Sob a proteção de Deus
Ives Gandra da Silva Martins*
Fui procurado por alguns cidadãos que pretendem iniciar um movimento para retirar, das repartições e de todas as dependências dos três poderes, quaisquer símbolos religiosos, sob a alegação de que o Estado brasileiro é laico.
Pediram o meu apoio – possivelmente como uma provocação – atribuindo-me força, como formador de opinião, capaz de tornar vitorioso o movimento.
Com o respeito que sempre tenho para com as pessoas que defendem teses opostas à minha, disse-lhes que se haviam equivocado ao buscar a minha adesão, por duas razões fundamentais. Em primeiro lugar, porque sou apenas um cidadão comum, que exerce seu direito de expressão. Não me considero formador de opinião e até me espanto que os jornais ainda dêem guarida a meus contínuos protestos em defesa da cidadania.
Em segundo lugar, sou um respeitador da Constituição – embora muitas vezes a critique – e, sem a retirada da expressão “sob a proteção de Deus”, que consta do preâmbulo do texto supremo, o movimento que pretendem iniciar parece inconstitucional.
A troca de e-mails, em que expus meu ponto de vista, acabou com esta resposta, não sabendo se o movimento continua ou não.
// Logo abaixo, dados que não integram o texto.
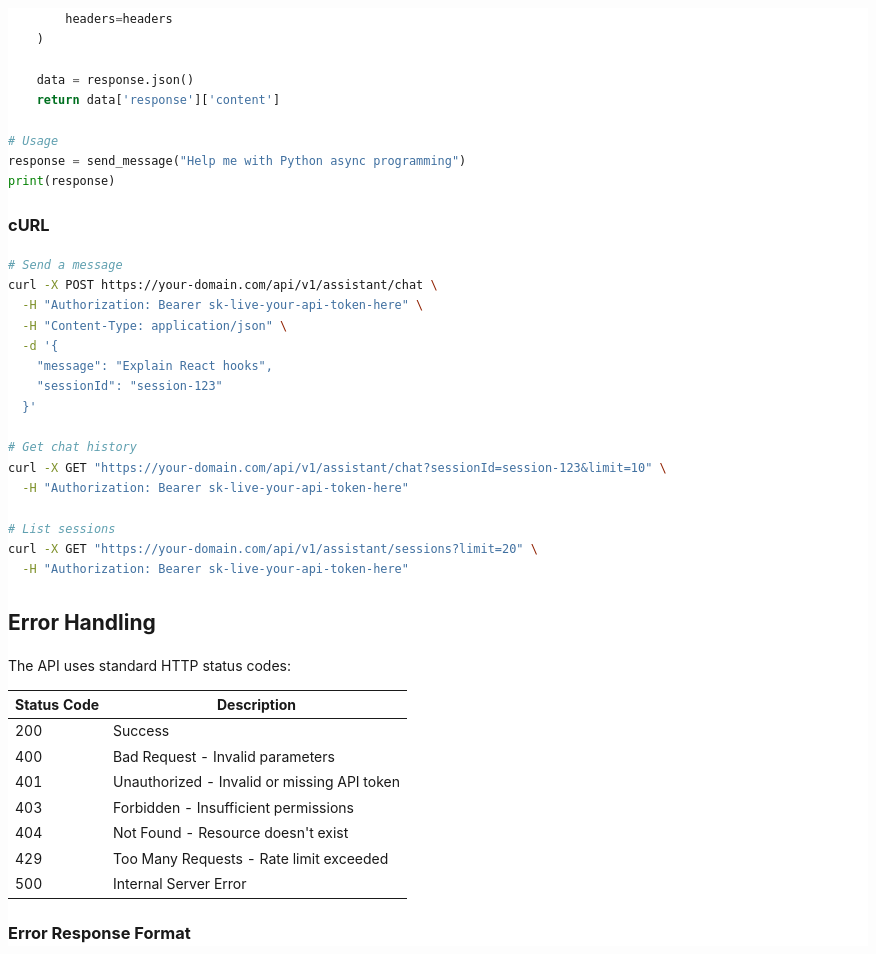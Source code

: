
 ```python
        headers=headers
    )

    data = response.json()
    return data['response']['content']

# Usage
response = send_message("Help me with Python async programming")
print(response)
```

### cURL

```bash
# Send a message
curl -X POST https://your-domain.com/api/v1/assistant/chat \
  -H "Authorization: Bearer sk-live-your-api-token-here" \
  -H "Content-Type: application/json" \
  -d '{
    "message": "Explain React hooks",
    "sessionId": "session-123"
  }'

# Get chat history
curl -X GET "https://your-domain.com/api/v1/assistant/chat?sessionId=session-123&limit=10" \
  -H "Authorization: Bearer sk-live-your-api-token-here"

# List sessions
curl -X GET "https://your-domain.com/api/v1/assistant/sessions?limit=20" \
  -H "Authorization: Bearer sk-live-your-api-token-here"
```

## Error Handling

The API uses standard HTTP status codes:

| Status Code | Description                                 |
| ----------- | ------------------------------------------- |
| 200         | Success                                     |
| 400         | Bad Request - Invalid parameters            |
| 401         | Unauthorized - Invalid or missing API token |
| 403         | Forbidden - Insufficient permissions        |
| 404         | Not Found - Resource doesn't exist          |
| 429         | Too Many Requests - Rate limit exceeded     |
| 500         | Internal Server Error                       |

### Error Response Format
O certo, todavia, é que se faz necessário, de uma vez por todas, deixar clara uma coisa: “Estado laico” não significa que aquele que não acredita em Deus tenha direito de impor sua maneira de ser, de opinar e de defender a democracia. Não significa, também, que a democracia só possa ser constituída por cidadãos agnósticos ou ateus. Não podem, ateus e agnósticos, defender a tese de que a verdade está com eles e, sempre que qualquer cidadão, que acredita em Deus, se manifeste sobre temas essenciais – como, por exemplo, direito à vida, eutanásia, família – sustentar que sua opinião não deve ser levada em conta, porque é inspirada por motivos religiosos. A recíproca, no mínimo, deveria ser também considerada, por tal lógica conveniente e conivente, e desqualificada a opinião de agentes ateus e agnósticos, precisamente porque seus argumentos são inspirados em sentimentos anti-Deus.
Numa democracia, todos têm o direito de opinar, os que acreditam em Deus e os que não acreditam. Mas, na democracia brasileira, foram os representantes do povo, reunidos numa Assembléia Constituinte considerada originária, que definiram que todo o ordenamento jurídico nacional, toda a Constituição, todas as leis brasileiras devem ser veiculadas “sob a proteção de Deus”, não podendo, pois, violar princípios éticos da pessoa humana e da família.
Parece-me que os ateus e agnósticos – que se auto-outorgaram o direito de ser os únicos a opinar na democracia brasileira – teriam que começar por mudar o preâmbulo da Lei Maior. Para serem mais fiéis a seus princípios, o preâmbulo poderia dizer:
“Nós, representantes do povo brasileiro, ….. promulgamos, sem a proteção de Deus, a seguinte Constituição da República Federativa do Brasil”.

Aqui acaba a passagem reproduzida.